- Problem description -
Every line from the one containing "### Testes de Consenso" to the end of the listing below should be transcribed exactly, and no line outside that span should appear.

- The input -
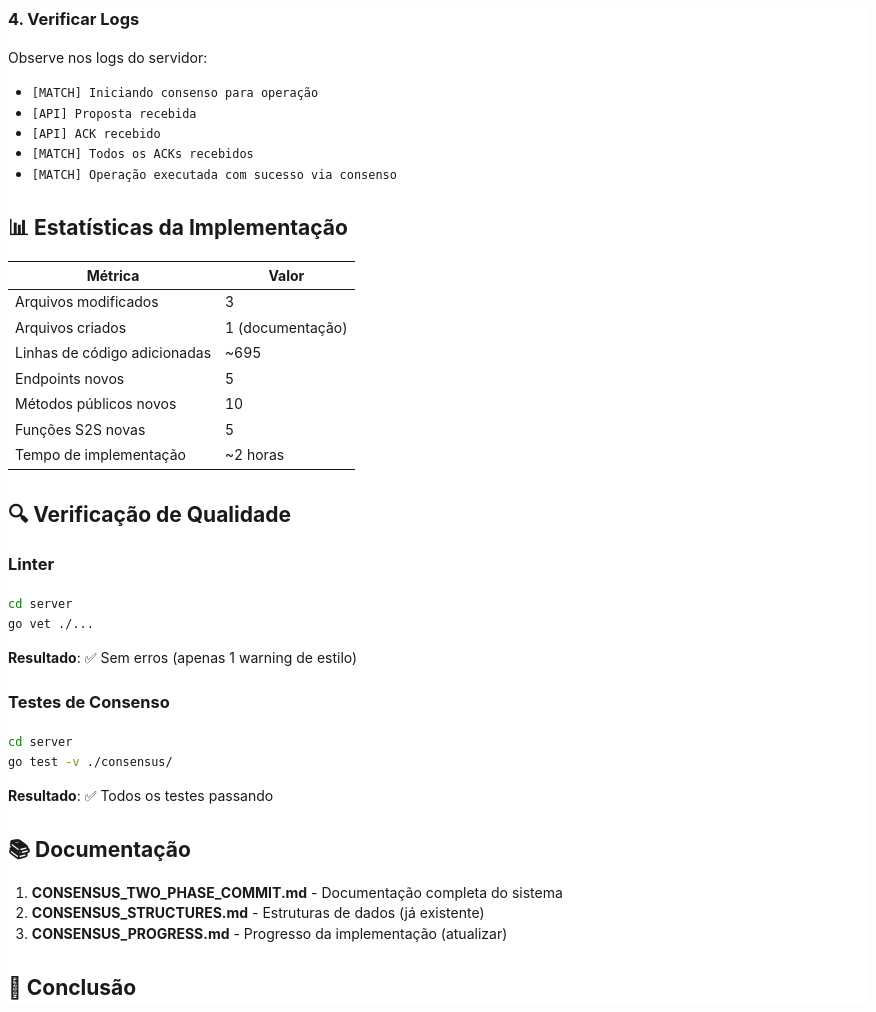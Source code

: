 ### 4. Verificar Logs
Observe nos logs do servidor:
- `[MATCH] Iniciando consenso para operação`
- `[API] Proposta recebida`
- `[API] ACK recebido`
- `[MATCH] Todos os ACKs recebidos`
- `[MATCH] Operação executada com sucesso via consenso`

## 📊 Estatísticas da Implementação

| Métrica | Valor |
|---------|-------|
| Arquivos modificados | 3 |
| Arquivos criados | 1 (documentação) |
| Linhas de código adicionadas | ~695 |
| Endpoints novos | 5 |
| Métodos públicos novos | 10 |
| Funções S2S novas | 5 |
| Tempo de implementação | ~2 horas |

## 🔍 Verificação de Qualidade

### Linter
```bash
cd server
go vet ./...
```

**Resultado**: ✅ Sem erros (apenas 1 warning de estilo)

### Testes de Consenso
```bash
cd server
go test -v ./consensus/
```

**Resultado**: ✅ Todos os testes passando

## 📚 Documentação

1. **CONSENSUS_TWO_PHASE_COMMIT.md** - Documentação completa do sistema
2. **CONSENSUS_STRUCTURES.md** - Estruturas de dados (já existente)
3. **CONSENSUS_PROGRESS.md** - Progresso da implementação (atualizar)

## 🎉 Conclusão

- Exercise solution -
### Testes de Consenso
```bash
cd server
go test -v ./consensus/
```

**Resultado**: ✅ Todos os testes passando

## 📚 Documentação

1. **CONSENSUS_TWO_PHASE_COMMIT.md** - Documentação completa do sistema
2. **CONSENSUS_STRUCTURES.md** - Estruturas de dados (já existente)
3. **CONSENSUS_PROGRESS.md** - Progresso da implementação (atualizar)

## 🎉 Conclusão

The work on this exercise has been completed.